- **ABOUT THIS TASK**: Please report every line of the listing below that has the word "locally" in it.

- **THE DATA**:
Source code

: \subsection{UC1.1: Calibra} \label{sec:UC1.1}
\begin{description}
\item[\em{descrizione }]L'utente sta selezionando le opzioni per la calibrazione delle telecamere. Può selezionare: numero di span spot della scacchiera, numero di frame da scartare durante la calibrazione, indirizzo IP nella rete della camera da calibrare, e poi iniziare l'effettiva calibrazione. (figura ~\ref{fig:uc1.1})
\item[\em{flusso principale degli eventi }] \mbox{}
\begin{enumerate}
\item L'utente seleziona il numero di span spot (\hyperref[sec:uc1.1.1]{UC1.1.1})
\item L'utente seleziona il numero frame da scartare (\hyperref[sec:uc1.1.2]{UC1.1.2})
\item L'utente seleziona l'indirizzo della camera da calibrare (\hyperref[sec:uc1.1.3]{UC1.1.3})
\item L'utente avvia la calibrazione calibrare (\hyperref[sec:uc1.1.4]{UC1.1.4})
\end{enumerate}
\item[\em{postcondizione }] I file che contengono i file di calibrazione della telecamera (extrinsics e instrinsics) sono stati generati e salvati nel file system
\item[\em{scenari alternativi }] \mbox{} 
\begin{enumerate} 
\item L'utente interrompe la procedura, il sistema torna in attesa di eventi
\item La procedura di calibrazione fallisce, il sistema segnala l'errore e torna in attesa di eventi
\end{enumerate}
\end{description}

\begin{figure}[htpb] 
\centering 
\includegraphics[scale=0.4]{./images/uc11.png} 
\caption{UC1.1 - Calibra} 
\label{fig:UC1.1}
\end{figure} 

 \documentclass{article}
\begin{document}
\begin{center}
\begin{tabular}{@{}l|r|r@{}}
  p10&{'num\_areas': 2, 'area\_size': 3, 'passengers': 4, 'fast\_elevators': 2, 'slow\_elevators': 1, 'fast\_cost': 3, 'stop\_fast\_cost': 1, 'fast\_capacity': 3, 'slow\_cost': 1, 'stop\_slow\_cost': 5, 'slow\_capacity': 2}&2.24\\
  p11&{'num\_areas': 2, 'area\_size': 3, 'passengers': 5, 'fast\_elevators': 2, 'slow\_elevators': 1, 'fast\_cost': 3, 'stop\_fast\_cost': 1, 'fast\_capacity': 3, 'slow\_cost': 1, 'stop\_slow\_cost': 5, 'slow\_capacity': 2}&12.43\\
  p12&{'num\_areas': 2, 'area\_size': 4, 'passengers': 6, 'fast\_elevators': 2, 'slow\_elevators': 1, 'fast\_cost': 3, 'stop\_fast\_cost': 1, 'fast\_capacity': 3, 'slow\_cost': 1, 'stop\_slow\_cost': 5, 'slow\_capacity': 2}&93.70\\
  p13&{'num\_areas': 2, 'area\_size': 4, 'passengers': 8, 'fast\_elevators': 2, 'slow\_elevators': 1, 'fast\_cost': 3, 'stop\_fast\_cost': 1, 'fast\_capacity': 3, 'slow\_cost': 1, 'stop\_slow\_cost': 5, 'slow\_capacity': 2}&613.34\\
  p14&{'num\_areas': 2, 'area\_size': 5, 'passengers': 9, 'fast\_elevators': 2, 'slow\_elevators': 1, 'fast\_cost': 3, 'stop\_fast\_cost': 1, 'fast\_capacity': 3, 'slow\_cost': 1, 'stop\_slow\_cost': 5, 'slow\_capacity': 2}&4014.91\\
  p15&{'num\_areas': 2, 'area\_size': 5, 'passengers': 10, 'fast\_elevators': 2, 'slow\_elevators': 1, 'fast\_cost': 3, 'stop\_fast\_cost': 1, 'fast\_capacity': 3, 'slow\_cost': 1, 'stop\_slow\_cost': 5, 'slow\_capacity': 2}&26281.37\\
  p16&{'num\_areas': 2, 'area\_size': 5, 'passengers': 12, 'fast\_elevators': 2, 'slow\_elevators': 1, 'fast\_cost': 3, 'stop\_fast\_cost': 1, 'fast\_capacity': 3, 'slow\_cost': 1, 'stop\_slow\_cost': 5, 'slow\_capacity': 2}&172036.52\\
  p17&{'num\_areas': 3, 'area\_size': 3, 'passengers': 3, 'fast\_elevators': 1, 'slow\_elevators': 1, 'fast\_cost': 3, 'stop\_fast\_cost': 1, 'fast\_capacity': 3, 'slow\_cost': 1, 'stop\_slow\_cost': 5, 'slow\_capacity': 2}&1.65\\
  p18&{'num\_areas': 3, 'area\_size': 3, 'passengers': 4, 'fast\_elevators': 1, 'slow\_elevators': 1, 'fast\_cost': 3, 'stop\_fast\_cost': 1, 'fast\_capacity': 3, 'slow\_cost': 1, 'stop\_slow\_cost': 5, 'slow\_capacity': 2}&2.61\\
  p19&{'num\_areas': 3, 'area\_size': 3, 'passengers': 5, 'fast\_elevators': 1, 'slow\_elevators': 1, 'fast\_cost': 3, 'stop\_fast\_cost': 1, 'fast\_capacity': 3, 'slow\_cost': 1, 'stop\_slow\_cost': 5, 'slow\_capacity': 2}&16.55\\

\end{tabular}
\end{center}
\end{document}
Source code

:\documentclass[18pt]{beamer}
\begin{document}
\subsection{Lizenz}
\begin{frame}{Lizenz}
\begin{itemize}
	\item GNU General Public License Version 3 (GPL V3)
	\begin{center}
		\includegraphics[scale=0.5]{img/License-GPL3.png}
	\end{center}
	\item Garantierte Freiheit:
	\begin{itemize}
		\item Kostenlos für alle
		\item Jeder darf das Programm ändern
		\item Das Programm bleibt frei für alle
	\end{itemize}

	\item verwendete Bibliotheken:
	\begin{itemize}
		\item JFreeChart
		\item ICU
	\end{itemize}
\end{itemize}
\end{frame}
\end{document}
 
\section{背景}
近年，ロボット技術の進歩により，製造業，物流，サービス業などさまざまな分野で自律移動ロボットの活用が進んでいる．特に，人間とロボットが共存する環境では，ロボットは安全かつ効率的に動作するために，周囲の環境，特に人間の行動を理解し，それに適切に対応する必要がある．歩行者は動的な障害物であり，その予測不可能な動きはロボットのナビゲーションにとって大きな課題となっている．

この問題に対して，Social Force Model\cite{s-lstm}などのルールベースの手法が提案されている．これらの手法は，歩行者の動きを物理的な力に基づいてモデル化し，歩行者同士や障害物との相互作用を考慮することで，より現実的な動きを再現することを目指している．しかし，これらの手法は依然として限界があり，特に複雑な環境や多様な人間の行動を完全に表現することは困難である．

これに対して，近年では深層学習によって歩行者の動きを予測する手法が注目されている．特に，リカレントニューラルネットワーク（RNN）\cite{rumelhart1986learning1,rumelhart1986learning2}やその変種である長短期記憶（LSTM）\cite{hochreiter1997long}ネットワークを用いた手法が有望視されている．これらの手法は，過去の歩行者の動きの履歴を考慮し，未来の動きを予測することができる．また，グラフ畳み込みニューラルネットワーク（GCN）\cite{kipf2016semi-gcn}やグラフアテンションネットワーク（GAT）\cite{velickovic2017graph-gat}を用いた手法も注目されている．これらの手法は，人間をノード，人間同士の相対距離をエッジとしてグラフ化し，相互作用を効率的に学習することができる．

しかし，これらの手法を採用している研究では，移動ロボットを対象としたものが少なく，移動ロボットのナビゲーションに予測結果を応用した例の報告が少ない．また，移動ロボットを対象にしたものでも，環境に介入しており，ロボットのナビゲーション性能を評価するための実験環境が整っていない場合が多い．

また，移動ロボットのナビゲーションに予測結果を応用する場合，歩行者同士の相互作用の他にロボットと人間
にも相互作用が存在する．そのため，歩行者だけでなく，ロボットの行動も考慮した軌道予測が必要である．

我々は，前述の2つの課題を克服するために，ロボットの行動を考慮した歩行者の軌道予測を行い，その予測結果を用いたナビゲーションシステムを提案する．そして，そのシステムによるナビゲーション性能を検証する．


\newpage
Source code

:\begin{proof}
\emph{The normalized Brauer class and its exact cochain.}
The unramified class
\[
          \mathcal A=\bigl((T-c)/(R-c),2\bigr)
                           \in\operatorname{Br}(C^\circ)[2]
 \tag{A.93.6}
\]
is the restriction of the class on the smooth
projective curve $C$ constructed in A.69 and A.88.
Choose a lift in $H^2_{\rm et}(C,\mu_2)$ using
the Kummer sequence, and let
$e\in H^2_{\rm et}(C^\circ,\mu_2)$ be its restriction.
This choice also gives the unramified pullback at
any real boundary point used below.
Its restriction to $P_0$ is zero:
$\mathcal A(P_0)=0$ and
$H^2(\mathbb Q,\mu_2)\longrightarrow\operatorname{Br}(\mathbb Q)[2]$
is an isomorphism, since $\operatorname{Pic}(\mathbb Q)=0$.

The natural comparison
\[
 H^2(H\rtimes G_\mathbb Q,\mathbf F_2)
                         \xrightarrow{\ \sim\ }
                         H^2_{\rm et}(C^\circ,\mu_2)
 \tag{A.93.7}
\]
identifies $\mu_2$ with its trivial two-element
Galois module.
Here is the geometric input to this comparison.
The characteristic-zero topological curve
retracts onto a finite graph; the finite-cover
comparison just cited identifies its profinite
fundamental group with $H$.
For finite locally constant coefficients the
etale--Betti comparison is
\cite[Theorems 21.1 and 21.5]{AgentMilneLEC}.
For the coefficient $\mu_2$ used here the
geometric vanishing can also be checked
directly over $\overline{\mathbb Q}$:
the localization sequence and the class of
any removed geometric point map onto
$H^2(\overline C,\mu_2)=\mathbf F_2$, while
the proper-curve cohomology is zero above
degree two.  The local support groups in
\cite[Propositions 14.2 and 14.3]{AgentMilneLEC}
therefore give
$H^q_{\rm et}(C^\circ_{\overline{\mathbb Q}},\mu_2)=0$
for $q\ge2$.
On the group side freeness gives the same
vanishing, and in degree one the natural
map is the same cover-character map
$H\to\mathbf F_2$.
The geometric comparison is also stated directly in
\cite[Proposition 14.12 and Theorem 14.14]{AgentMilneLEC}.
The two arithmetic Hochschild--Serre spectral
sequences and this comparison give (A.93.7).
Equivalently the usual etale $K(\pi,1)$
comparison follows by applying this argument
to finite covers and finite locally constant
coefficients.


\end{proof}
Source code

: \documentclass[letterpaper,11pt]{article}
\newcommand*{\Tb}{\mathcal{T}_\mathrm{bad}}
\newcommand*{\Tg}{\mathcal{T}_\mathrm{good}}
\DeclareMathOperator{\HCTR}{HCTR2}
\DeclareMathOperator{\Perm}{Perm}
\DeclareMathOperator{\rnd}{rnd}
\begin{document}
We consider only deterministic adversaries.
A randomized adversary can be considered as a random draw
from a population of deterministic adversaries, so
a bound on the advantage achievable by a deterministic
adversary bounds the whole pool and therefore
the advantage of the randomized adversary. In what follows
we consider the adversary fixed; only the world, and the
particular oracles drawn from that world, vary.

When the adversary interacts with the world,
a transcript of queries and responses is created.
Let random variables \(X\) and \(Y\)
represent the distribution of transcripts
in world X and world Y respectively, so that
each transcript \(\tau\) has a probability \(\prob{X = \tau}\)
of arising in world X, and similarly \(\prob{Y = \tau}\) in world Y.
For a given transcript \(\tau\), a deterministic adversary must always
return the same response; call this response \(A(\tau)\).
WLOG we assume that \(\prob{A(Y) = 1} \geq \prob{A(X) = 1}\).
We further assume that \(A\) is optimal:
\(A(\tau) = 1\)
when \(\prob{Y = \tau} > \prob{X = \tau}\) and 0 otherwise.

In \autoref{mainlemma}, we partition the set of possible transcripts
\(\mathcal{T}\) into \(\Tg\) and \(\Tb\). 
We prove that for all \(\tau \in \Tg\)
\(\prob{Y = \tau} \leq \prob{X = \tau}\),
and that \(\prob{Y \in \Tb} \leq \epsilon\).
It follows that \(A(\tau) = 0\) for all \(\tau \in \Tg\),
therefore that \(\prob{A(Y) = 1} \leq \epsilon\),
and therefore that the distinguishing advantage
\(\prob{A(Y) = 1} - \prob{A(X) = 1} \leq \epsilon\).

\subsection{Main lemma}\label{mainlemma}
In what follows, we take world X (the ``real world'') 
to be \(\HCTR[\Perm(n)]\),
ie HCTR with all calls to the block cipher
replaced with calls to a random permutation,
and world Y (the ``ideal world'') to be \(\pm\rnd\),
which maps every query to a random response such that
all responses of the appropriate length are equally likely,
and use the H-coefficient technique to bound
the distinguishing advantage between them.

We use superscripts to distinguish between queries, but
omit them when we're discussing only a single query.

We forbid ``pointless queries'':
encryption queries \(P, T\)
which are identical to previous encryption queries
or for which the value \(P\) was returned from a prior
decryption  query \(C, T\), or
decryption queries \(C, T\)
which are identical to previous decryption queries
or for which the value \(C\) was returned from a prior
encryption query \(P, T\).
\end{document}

- **SOLUTION**:
For finite locally constant coefficients the
to finite covers and finite locally constant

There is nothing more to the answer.